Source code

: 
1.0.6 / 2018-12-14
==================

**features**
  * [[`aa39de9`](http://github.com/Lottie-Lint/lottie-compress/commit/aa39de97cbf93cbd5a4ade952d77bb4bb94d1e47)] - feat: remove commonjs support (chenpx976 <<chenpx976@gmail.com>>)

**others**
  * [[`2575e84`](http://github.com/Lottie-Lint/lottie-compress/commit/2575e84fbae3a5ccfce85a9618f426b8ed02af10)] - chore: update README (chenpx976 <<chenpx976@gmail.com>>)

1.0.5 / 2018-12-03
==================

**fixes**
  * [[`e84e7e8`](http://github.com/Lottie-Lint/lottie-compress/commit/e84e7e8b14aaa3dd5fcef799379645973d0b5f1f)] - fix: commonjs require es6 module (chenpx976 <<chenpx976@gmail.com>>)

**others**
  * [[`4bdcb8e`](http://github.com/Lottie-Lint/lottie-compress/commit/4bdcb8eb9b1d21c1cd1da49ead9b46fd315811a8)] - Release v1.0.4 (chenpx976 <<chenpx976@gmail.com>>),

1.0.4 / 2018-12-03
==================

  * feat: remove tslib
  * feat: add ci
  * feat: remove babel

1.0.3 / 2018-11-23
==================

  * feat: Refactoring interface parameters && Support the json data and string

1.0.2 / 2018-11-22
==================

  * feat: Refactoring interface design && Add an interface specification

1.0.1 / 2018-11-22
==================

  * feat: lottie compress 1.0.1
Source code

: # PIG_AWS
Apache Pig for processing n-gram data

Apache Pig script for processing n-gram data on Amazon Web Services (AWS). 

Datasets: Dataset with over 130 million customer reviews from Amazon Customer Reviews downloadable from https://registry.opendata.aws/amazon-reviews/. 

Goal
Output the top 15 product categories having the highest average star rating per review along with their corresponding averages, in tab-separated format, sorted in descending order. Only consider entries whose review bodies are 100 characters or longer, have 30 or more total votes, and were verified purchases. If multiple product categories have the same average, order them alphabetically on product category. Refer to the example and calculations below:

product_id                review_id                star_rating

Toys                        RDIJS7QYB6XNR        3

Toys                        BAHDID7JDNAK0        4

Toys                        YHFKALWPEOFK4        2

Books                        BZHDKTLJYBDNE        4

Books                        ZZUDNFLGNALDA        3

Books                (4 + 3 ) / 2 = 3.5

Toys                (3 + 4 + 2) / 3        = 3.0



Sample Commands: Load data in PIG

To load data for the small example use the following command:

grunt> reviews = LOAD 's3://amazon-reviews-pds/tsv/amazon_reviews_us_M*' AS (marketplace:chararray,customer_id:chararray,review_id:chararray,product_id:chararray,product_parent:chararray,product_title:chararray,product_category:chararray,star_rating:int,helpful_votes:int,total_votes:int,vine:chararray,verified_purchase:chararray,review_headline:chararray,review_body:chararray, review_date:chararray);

> **WHAT YOU NEED TO DO**
So that nothing is lost, retype every entry in the listing above exactly.

> **RESULT OF THE EXERCISE**
Source code

: 
1.0.6 / 2018-12-14
==================

**features**
  * [[`aa39de9`](http://github.com/Lottie-Lint/lottie-compress/commit/aa39de97cbf93cbd5a4ade952d77bb4bb94d1e47)] - feat: remove commonjs support (chenpx976 <<chenpx976@gmail.com>>)

**others**
  * [[`2575e84`](http://github.com/Lottie-Lint/lottie-compress/commit/2575e84fbae3a5ccfce85a9618f426b8ed02af10)] - chore: update README (chenpx976 <<chenpx976@gmail.com>>)

1.0.5 / 2018-12-03
==================

**fixes**
  * [[`e84e7e8`](http://github.com/Lottie-Lint/lottie-compress/commit/e84e7e8b14aaa3dd5fcef799379645973d0b5f1f)] - fix: commonjs require es6 module (chenpx976 <<chenpx976@gmail.com>>)

**others**
  * [[`4bdcb8e`](http://github.com/Lottie-Lint/lottie-compress/commit/4bdcb8eb9b1d21c1cd1da49ead9b46fd315811a8)] - Release v1.0.4 (chenpx976 <<chenpx976@gmail.com>>),

1.0.4 / 2018-12-03
==================

  * feat: remove tslib
  * feat: add ci
  * feat: remove babel

1.0.3 / 2018-11-23
==================

  * feat: Refactoring interface parameters && Support the json data and string

1.0.2 / 2018-11-22
==================

  * feat: Refactoring interface design && Add an interface specification

1.0.1 / 2018-11-22
==================

  * feat: lottie compress 1.0.1
Source code

: # PIG_AWS
Apache Pig for processing n-gram data

Apache Pig script for processing n-gram data on Amazon Web Services (AWS). 

Datasets: Dataset with over 130 million customer reviews from Amazon Customer Reviews downloadable from https://registry.opendata.aws/amazon-reviews/. 

Goal
Output the top 15 product categories having the highest average star rating per review along with their corresponding averages, in tab-separated format, sorted in descending order. Only consider entries whose review bodies are 100 characters or longer, have 30 or more total votes, and were verified purchases. If multiple product categories have the same average, order them alphabetically on product category. Refer to the example and calculations below:

product_id                review_id                star_rating

Toys                        RDIJS7QYB6XNR        3

Toys                        BAHDID7JDNAK0        4

Toys                        YHFKALWPEOFK4        2

Books                        BZHDKTLJYBDNE        4

Books                        ZZUDNFLGNALDA        3

Books                (4 + 3 ) / 2 = 3.5

Toys                (3 + 4 + 2) / 3        = 3.0



Sample Commands: Load data in PIG

To load data for the small example use the following command:

grunt> reviews = LOAD 's3://amazon-reviews-pds/tsv/amazon_reviews_us_M*' AS (marketplace:chararray,customer_id:chararray,review_id:chararray,product_id:chararray,product_parent:chararray,product_title:chararray,product_category:chararray,star_rating:int,helpful_votes:int,total_votes:int,vine:chararray,verified_purchase:chararray,review_headline:chararray,review_body:chararray, review_date:chararray);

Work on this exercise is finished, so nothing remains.